February 26, 2007

Reading Deliberately

I have always imagined myself as someone who travels light and fast, unencumbered by things, unmoored from the passion for possessions. Following the philosophy of Henry David Thoreau, I tried to simplify, to live life deliberately, to cut my own path. As Thoreau says in Walden:

I went to the woods because I wished to live deliberately, to front only the essential facts of life, and see if I could not learn what it had to teach, and not, when I came to die, to discover that I had not lived. I did not wish to live what was not life, living is so dear; nor did I wish to practice resignation, unless it was quite necessary. I wanted to live deep and suck out all the marrow of life, to live so sturdily and Spartan-like as to put to rout all that was not life, to cut a broad swath and shave close, to drive life into a corner, and reduce it to its lowest terms, and, if it proved to be mean, why then to get the whole and genuine meanness of it, and publish its meanness to the world; or if it were sublime, to know it by experience, and to be able to give a true account of it in my next excursion.

Yet as I prepare to move from one house into another I discover to my dismay that I have accumulated a great number of things that I could just as easily live without. Spartan-like I am not. Clothes I don’t wear, music I don’t listen to, things that once had some meaning or struck some emotional chord that are now just useless, meaningless clutter. Boxes and boxes of stuff that move with me from one spot to the next. Much more than enough to fill up the small cabin Thoreau built and inhabited at Walden Pond.

One thing I never really mind toting from place to place are my books. Books are to me what wine is to the oenophile. I could live without them, but what would be the point? They are always the first thing to be packed and one of the first things to be unpacked. Even though last year we got rid of probably 500 or so (donated to the local library), I still packed up 19 boxes worth in the past week. Most are novels (especially Southern literature), some poetry and a few history and mythology books. I have even managed to acquire a few Orthodox texts.

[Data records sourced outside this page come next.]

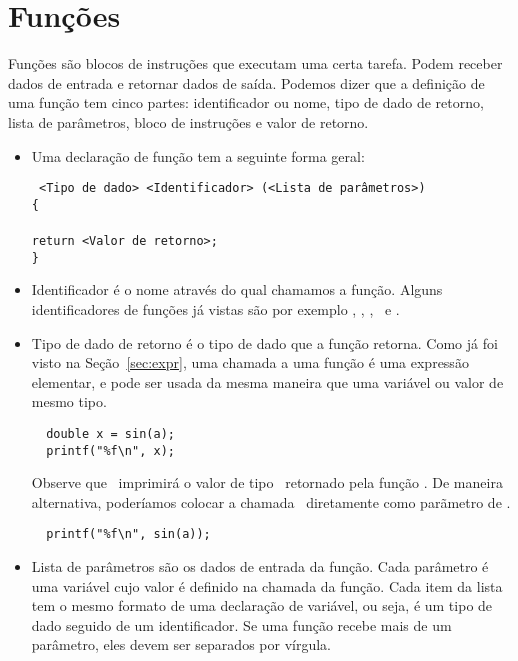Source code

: 
\chapter{Funções}

Funções são blocos de instruções que executam uma certa tarefa. 
Podem receber dados de entrada e retornar dados de saída. 
Podemos dizer que a definição de uma função tem cinco partes: identificador ou nome, tipo de dado de retorno, lista de parâmetros, bloco de instruções e valor de retorno.

\begin{itemize}

\item Uma declaração de função tem a seguinte forma geral:

{\tt
<Tipo de dado> <Identificador> (<Lista de parâmetros>)\\
\{\\
\\
\TAB return <Valor de retorno>;\\
\}\\
}

\item Identificador é o nome através do qual chamamos a função. Alguns identificadores de funções já vistas são por exemplo \PRINTF, \SCANF, \FGETS, \SIN\ e \COS.

\item Tipo de dado de retorno é o tipo de dado que a função retorna. Como já foi visto na Seção~\ref{sec:expr}, uma chamada a uma função é uma expressão elementar, e pode ser usada da mesma maneira que uma variável ou valor de mesmo tipo.

\begin{lstlisting}
  double x = sin(a);
  printf("%f\n", x);
\end{lstlisting}

  Observe que \PRINTF\ imprimirá o valor de tipo \DOUBLE\ retornado pela função \SIN. De maneira alternativa, poderíamos colocar a chamada \SIN\ diretamente como parãmetro de \PRINTF.

\begin{lstlisting}
  printf("%f\n", sin(a));
\end{lstlisting}

\item Lista de parâmetros são os dados de entrada da função. Cada parâmetro é uma variável cujo valor é definido na chamada da função. Cada item da lista tem o mesmo formato de uma declaração de variável, ou seja, é um tipo de dado seguido de um identificador. Se uma função recebe mais de um parâmetro, eles devem ser separados por vírgula.


\end{itemize}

I know many people who don’t do a lot of reading and I wonder how they manage to muddle through. Books are to me mother’s milk. I even had one woman tell me she had never read a book cover to cover. I can’t imagine such an existence. Thoreau said this about books: “Books are the treasured wealth of the world and the fit inheritance of generations and nations.”

To me books are very much alive, silent companions waiting to share their wealth, to give up their secrets. Books are treasured memories, points of reference, a source of solidity and stability in a chaotic creation. As I loaded box after box I suddenly felt like a hoarder, like I was jealously keeping them all for myself. Briefly I thought I might donate the rest of them to the local library, perhaps in the hands of others they would live more fully, would more readily release their mysteries. But then I came to my senses.

Either way, books enrich my life immeasurably. As I get older what I read has changed a great deal, but the joy, the pure pleasure of reading will never diminish. I may not be traveling as light or as fast, but I am living deeper. Instead of sailing over the sea of life, I am gladly languishing in the pools.

February 13, 2007

I Am My Father's Keeper

I am posting this essay because I was thinking about my father whose birthday would be February 22, if he were alive. It was originally written for an assignment in college, but with some modifications it seemed appropriate.

I never really knew my father, I am not sure that anyone ever could, and yet he is as real and vital to my life as the invisible air that I breathe. I have few memories and few mementos to guide me on the twisted path to understanding. Most of the memories are too violent (I saw him die when I was eleven) and the mementos too fragmented to allow any even handed assessment of his life or his relationship to me. The only tangible thing left is, appropriately enough, a bookshelf. Somehow it survived the last 35 years and still has the place of honor in my sister’s home.

Our father was a journeyman carpenter and a cabinet maker with the soul of an artist. In high school he showed potential as a painter. For many years a small icon-like painting of Christ survived as testimony to his talent. The painting was ugly and awkward, but I remember that it captured some inherent sense of the suffering. The face was battered and scarred but still noble, still unbroken.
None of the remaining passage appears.